WHAT YOU SHOULD DO:
The expected output is each line below containing "associated", copied in full.
##### RECORDS FOR THIS EXERCISE #####
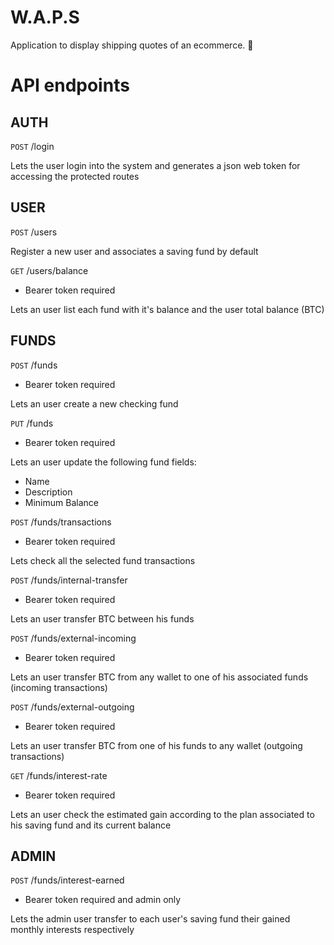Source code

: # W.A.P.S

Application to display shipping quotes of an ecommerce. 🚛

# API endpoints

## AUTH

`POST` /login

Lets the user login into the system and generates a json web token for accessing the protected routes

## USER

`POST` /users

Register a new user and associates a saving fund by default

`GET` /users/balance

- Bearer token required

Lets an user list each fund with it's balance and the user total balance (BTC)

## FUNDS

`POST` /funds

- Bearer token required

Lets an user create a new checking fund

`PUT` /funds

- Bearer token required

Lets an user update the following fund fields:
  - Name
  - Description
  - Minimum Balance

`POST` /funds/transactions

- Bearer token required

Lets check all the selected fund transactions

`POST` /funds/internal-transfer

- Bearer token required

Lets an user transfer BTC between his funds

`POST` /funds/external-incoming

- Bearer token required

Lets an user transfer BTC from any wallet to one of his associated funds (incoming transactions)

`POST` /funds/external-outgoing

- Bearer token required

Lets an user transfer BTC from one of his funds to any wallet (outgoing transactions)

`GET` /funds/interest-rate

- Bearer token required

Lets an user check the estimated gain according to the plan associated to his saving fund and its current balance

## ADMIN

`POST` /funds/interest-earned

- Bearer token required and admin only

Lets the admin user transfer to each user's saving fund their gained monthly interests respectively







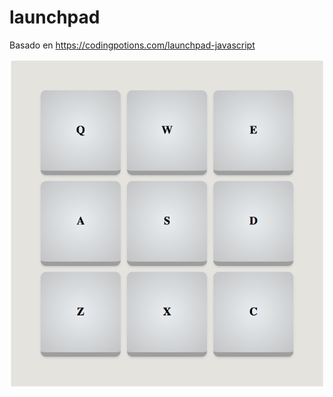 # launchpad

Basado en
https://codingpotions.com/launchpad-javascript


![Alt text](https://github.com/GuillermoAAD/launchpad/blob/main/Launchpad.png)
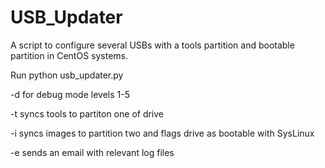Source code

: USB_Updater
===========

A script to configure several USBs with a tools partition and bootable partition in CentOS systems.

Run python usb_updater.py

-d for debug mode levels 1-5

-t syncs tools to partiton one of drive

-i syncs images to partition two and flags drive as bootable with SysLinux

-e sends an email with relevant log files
#####
##### RECORDS FOR THIS EXERCISE #####
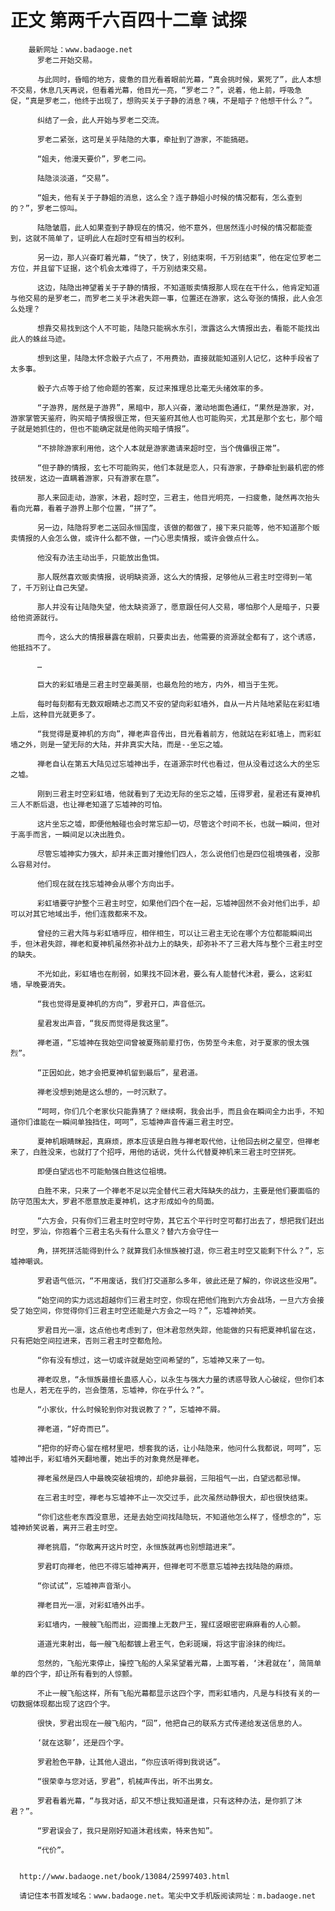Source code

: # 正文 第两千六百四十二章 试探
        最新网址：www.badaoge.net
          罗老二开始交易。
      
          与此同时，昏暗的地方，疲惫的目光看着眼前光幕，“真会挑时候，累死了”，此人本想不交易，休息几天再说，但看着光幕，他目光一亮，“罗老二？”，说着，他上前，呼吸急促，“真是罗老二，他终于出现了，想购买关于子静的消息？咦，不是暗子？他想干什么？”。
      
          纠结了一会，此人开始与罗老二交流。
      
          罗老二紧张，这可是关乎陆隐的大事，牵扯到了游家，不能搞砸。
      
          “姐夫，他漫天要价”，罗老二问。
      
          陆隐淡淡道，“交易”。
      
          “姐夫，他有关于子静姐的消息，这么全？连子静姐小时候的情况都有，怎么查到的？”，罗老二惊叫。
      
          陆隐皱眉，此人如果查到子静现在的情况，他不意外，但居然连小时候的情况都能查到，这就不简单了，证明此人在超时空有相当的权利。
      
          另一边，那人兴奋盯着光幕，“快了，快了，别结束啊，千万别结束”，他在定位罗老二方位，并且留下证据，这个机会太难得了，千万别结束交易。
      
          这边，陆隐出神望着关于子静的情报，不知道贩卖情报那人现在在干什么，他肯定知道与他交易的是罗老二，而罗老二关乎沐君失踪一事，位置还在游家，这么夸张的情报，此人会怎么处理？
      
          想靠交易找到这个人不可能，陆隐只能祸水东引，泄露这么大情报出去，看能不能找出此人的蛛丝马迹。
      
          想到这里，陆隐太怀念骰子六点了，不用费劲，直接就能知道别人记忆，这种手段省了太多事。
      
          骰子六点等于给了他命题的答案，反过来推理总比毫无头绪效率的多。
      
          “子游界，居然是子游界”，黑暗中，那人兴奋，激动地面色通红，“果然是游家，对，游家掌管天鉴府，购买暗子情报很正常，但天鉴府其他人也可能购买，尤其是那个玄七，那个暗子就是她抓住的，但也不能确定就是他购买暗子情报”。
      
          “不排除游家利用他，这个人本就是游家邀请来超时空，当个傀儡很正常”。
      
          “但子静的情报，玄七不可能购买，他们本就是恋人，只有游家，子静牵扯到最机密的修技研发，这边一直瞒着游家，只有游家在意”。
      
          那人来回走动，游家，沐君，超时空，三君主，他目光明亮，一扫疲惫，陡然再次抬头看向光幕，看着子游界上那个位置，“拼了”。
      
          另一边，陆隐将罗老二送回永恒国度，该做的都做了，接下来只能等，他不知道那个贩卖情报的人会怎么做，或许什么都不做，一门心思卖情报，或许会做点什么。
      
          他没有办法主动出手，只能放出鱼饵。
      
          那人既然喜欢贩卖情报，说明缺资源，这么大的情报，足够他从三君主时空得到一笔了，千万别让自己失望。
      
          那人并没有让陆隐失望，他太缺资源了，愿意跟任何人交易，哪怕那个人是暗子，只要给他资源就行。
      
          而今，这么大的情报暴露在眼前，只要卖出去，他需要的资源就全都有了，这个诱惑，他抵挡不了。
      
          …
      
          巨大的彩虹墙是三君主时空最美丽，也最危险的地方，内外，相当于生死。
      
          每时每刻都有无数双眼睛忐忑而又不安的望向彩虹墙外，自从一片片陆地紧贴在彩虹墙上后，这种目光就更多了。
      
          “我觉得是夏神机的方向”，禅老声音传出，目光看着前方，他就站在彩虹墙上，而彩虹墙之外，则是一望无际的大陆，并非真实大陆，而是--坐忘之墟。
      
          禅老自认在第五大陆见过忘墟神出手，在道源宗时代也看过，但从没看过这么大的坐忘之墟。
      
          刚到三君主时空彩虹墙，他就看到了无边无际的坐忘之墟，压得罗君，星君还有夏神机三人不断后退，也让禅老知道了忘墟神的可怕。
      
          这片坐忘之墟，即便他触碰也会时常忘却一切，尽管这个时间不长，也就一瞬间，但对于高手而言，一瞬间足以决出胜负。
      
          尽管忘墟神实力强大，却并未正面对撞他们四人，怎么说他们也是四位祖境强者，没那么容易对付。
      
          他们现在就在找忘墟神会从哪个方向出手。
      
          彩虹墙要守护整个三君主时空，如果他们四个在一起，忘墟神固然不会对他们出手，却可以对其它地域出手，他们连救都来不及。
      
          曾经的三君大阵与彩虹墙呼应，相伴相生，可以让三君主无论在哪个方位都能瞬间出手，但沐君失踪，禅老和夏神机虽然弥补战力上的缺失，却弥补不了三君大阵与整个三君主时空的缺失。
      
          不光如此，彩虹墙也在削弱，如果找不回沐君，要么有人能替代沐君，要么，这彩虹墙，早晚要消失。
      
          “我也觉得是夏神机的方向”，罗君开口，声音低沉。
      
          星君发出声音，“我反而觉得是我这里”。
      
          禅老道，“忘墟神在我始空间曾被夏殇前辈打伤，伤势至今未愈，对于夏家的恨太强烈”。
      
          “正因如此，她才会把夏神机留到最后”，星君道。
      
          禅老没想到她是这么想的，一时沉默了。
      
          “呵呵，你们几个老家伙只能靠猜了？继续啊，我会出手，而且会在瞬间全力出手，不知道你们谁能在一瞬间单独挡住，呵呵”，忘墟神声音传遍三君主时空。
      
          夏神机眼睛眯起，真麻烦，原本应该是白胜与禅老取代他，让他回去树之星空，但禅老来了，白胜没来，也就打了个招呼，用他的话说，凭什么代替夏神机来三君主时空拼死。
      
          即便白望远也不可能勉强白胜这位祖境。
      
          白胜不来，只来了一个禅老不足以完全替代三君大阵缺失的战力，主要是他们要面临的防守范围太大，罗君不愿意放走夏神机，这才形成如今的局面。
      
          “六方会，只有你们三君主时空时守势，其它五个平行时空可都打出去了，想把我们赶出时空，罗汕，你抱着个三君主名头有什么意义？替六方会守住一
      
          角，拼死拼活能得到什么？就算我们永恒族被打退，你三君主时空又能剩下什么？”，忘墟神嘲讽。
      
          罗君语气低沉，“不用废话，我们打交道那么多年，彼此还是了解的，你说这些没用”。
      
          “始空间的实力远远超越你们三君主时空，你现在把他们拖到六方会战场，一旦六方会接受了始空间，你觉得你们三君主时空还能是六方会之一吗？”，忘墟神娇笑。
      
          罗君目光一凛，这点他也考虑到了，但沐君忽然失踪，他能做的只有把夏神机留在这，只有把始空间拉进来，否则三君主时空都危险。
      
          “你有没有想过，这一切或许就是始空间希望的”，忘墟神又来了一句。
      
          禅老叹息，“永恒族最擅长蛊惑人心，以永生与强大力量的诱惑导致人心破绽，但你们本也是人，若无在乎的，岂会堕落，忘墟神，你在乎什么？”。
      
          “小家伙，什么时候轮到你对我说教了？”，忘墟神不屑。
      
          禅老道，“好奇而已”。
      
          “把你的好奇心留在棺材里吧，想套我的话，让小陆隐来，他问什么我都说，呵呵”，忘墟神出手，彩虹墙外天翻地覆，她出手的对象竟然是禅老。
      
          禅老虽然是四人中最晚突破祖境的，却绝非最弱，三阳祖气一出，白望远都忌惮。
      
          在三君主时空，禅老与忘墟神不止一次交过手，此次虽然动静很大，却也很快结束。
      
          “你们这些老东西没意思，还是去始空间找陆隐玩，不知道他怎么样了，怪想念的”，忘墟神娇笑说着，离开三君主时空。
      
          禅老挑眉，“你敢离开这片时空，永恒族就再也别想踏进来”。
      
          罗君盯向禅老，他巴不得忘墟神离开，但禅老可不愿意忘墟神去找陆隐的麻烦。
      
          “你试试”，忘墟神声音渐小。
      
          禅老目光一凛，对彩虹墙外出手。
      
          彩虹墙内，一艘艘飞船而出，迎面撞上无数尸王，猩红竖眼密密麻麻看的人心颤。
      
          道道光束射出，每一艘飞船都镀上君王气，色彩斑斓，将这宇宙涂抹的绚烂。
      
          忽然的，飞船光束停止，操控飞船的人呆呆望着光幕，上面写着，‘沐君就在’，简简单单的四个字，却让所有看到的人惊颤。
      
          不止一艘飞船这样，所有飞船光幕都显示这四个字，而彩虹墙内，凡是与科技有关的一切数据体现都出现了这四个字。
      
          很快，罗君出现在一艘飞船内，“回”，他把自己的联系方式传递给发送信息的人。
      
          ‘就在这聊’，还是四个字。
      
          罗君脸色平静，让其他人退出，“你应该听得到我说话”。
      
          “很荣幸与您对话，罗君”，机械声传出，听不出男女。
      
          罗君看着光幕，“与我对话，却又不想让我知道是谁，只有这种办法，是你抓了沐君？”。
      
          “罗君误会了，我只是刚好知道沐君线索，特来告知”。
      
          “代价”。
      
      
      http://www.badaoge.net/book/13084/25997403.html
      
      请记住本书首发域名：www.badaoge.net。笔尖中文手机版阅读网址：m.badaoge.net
#####
##### RECORDS FOR THIS EXERCISE #####
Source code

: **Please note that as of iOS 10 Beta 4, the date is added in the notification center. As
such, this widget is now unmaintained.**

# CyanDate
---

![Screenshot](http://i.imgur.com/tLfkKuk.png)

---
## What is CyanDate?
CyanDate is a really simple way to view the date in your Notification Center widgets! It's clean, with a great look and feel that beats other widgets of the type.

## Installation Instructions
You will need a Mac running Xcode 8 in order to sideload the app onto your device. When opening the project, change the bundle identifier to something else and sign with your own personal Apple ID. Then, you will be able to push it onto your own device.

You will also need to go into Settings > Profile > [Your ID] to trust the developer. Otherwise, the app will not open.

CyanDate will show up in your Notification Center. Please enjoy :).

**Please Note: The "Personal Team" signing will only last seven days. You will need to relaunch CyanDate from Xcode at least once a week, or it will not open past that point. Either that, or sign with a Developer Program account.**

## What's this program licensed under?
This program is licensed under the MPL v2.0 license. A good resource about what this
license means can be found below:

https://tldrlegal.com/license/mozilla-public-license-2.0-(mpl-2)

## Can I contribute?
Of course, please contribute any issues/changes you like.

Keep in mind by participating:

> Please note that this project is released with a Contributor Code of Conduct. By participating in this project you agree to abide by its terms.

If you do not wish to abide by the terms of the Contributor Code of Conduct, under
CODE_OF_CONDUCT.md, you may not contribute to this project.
#####
TASK OUTPUT:
Lets an user transfer BTC from any wallet to one of his associated funds (incoming transactions)
Lets an user check the estimated gain according to the plan associated to his saving fund and its current balance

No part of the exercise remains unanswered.